== INFORMATION PROVIDED

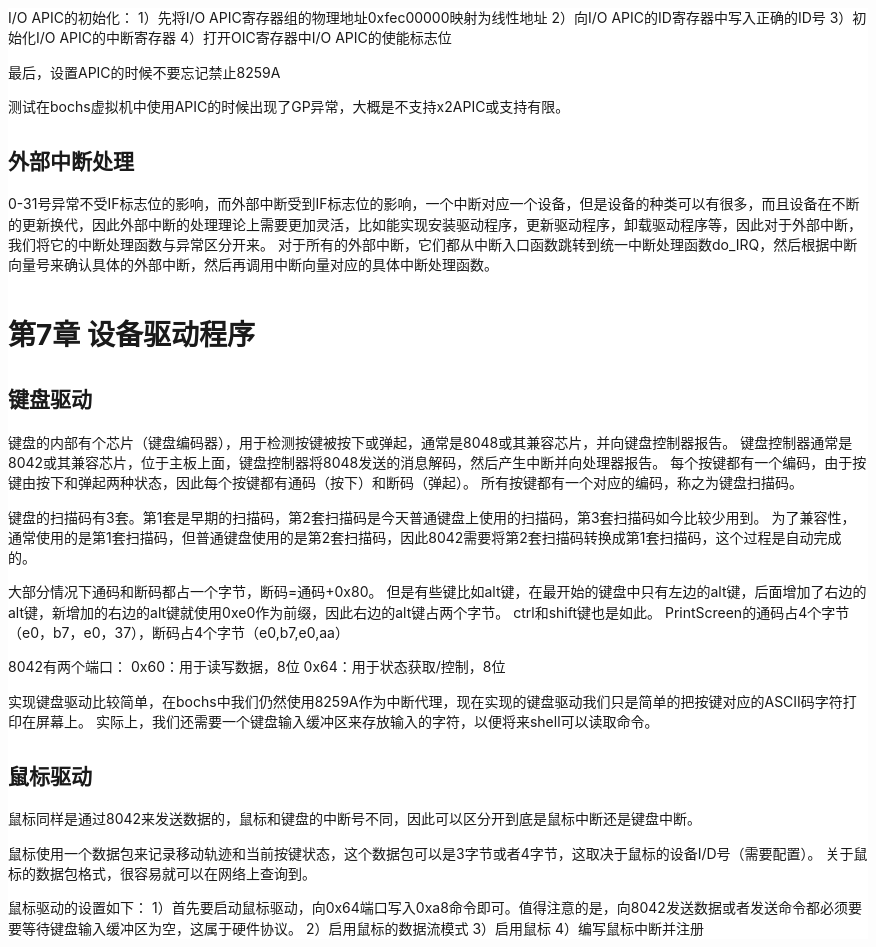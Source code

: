 I/O APIC的初始化：
1）先将I/O APIC寄存器组的物理地址0xfec00000映射为线性地址
2）向I/O APIC的ID寄存器中写入正确的ID号
3）初始化I/O APIC的中断寄存器
4）打开OIC寄存器中I/O APIC的使能标志位

最后，设置APIC的时候不要忘记禁止8259A

测试在bochs虚拟机中使用APIC的时候出现了GP异常，大概是不支持x2APIC或支持有限。


## 外部中断处理

0-31号异常不受IF标志位的影响，而外部中断受到IF标志位的影响，一个中断对应一个设备，但是设备的种类可以有很多，而且设备在不断的更新换代，因此外部中断的处理理论上需要更加灵活，比如能实现安装驱动程序，更新驱动程序，卸载驱动程序等，因此对于外部中断，我们将它的中断处理函数与异常区分开来。
对于所有的外部中断，它们都从中断入口函数跳转到统一中断处理函数do_IRQ，然后根据中断向量号来确认具体的外部中断，然后再调用中断向量对应的具体中断处理函数。

# 第7章 设备驱动程序

## 键盘驱动

键盘的内部有个芯片（键盘编码器），用于检测按键被按下或弹起，通常是8048或其兼容芯片，并向键盘控制器报告。
键盘控制器通常是8042或其兼容芯片，位于主板上面，键盘控制器将8048发送的消息解码，然后产生中断并向处理器报告。
每个按键都有一个编码，由于按键由按下和弹起两种状态，因此每个按键都有通码（按下）和断码（弹起）。
所有按键都有一个对应的编码，称之为键盘扫描码。

键盘的扫描码有3套。第1套是早期的扫描码，第2套扫描码是今天普通键盘上使用的扫描码，第3套扫描码如今比较少用到。
为了兼容性，通常使用的是第1套扫描码，但普通键盘使用的是第2套扫描码，因此8042需要将第2套扫描码转换成第1套扫描码，这个过程是自动完成的。

大部分情况下通码和断码都占一个字节，断码=通码+0x80。
但是有些键比如alt键，在最开始的键盘中只有左边的alt键，后面增加了右边的alt键，新增加的右边的alt键就使用0xe0作为前缀，因此右边的alt键占两个字节。
ctrl和shift键也是如此。
PrintScreen的通码占4个字节（e0，b7，e0，37），断码占4个字节（e0,b7,e0,aa）

8042有两个端口：
0x60：用于读写数据，8位
0x64：用于状态获取/控制，8位

实现键盘驱动比较简单，在bochs中我们仍然使用8259A作为中断代理，现在实现的键盘驱动我们只是简单的把按键对应的ASCII码字符打印在屏幕上。
实际上，我们还需要一个键盘输入缓冲区来存放输入的字符，以便将来shell可以读取命令。


## 鼠标驱动

鼠标同样是通过8042来发送数据的，鼠标和键盘的中断号不同，因此可以区分开到底是鼠标中断还是键盘中断。

鼠标使用一个数据包来记录移动轨迹和当前按键状态，这个数据包可以是3字节或者4字节，这取决于鼠标的设备I/D号（需要配置）。
关于鼠标的数据包格式，很容易就可以在网络上查询到。

鼠标驱动的设置如下：
1）首先要启动鼠标驱动，向0x64端口写入0xa8命令即可。值得注意的是，向8042发送数据或者发送命令都必须要要等待键盘输入缓冲区为空，这属于硬件协议。
2）启用鼠标的数据流模式
3）启用鼠标
4）编写鼠标中断并注册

====

YOUR GOAL: Please set down every line of the listing verbatim, excluding its pictures.

SOLUTION:
Source code

: I/O APIC的初始化：
1）先将I/O APIC寄存器组的物理地址0xfec00000映射为线性地址
2）向I/O APIC的ID寄存器中写入正确的ID号
3）初始化I/O APIC的中断寄存器
4）打开OIC寄存器中I/O APIC的使能标志位

最后，设置APIC的时候不要忘记禁止8259A

测试在bochs虚拟机中使用APIC的时候出现了GP异常，大概是不支持x2APIC或支持有限。


## 外部中断处理

0-31号异常不受IF标志位的影响，而外部中断受到IF标志位的影响，一个中断对应一个设备，但是设备的种类可以有很多，而且设备在不断的更新换代，因此外部中断的处理理论上需要更加灵活，比如能实现安装驱动程序，更新驱动程序，卸载驱动程序等，因此对于外部中断，我们将它的中断处理函数与异常区分开来。
对于所有的外部中断，它们都从中断入口函数跳转到统一中断处理函数do_IRQ，然后根据中断向量号来确认具体的外部中断，然后再调用中断向量对应的具体中断处理函数。

# 第7章 设备驱动程序

## 键盘驱动

键盘的内部有个芯片（键盘编码器），用于检测按键被按下或弹起，通常是8048或其兼容芯片，并向键盘控制器报告。
键盘控制器通常是8042或其兼容芯片，位于主板上面，键盘控制器将8048发送的消息解码，然后产生中断并向处理器报告。
每个按键都有一个编码，由于按键由按下和弹起两种状态，因此每个按键都有通码（按下）和断码（弹起）。
所有按键都有一个对应的编码，称之为键盘扫描码。

键盘的扫描码有3套。第1套是早期的扫描码，第2套扫描码是今天普通键盘上使用的扫描码，第3套扫描码如今比较少用到。
为了兼容性，通常使用的是第1套扫描码，但普通键盘使用的是第2套扫描码，因此8042需要将第2套扫描码转换成第1套扫描码，这个过程是自动完成的。

大部分情况下通码和断码都占一个字节，断码=通码+0x80。
但是有些键比如alt键，在最开始的键盘中只有左边的alt键，后面增加了右边的alt键，新增加的右边的alt键就使用0xe0作为前缀，因此右边的alt键占两个字节。
ctrl和shift键也是如此。
PrintScreen的通码占4个字节（e0，b7，e0，37），断码占4个字节（e0,b7,e0,aa）

8042有两个端口：
0x60：用于读写数据，8位
0x64：用于状态获取/控制，8位

实现键盘驱动比较简单，在bochs中我们仍然使用8259A作为中断代理，现在实现的键盘驱动我们只是简单的把按键对应的ASCII码字符打印在屏幕上。
实际上，我们还需要一个键盘输入缓冲区来存放输入的字符，以便将来shell可以读取命令。


## 鼠标驱动

鼠标同样是通过8042来发送数据的，鼠标和键盘的中断号不同，因此可以区分开到底是鼠标中断还是键盘中断。

鼠标使用一个数据包来记录移动轨迹和当前按键状态，这个数据包可以是3字节或者4字节，这取决于鼠标的设备I/D号（需要配置）。
关于鼠标的数据包格式，很容易就可以在网络上查询到。

鼠标驱动的设置如下：
1）首先要启动鼠标驱动，向0x64端口写入0xa8命令即可。值得注意的是，向8042发送数据或者发送命令都必须要要等待键盘输入缓冲区为空，这属于硬件协议。
2）启用鼠标的数据流模式
3）启用鼠标
4）编写鼠标中断并注册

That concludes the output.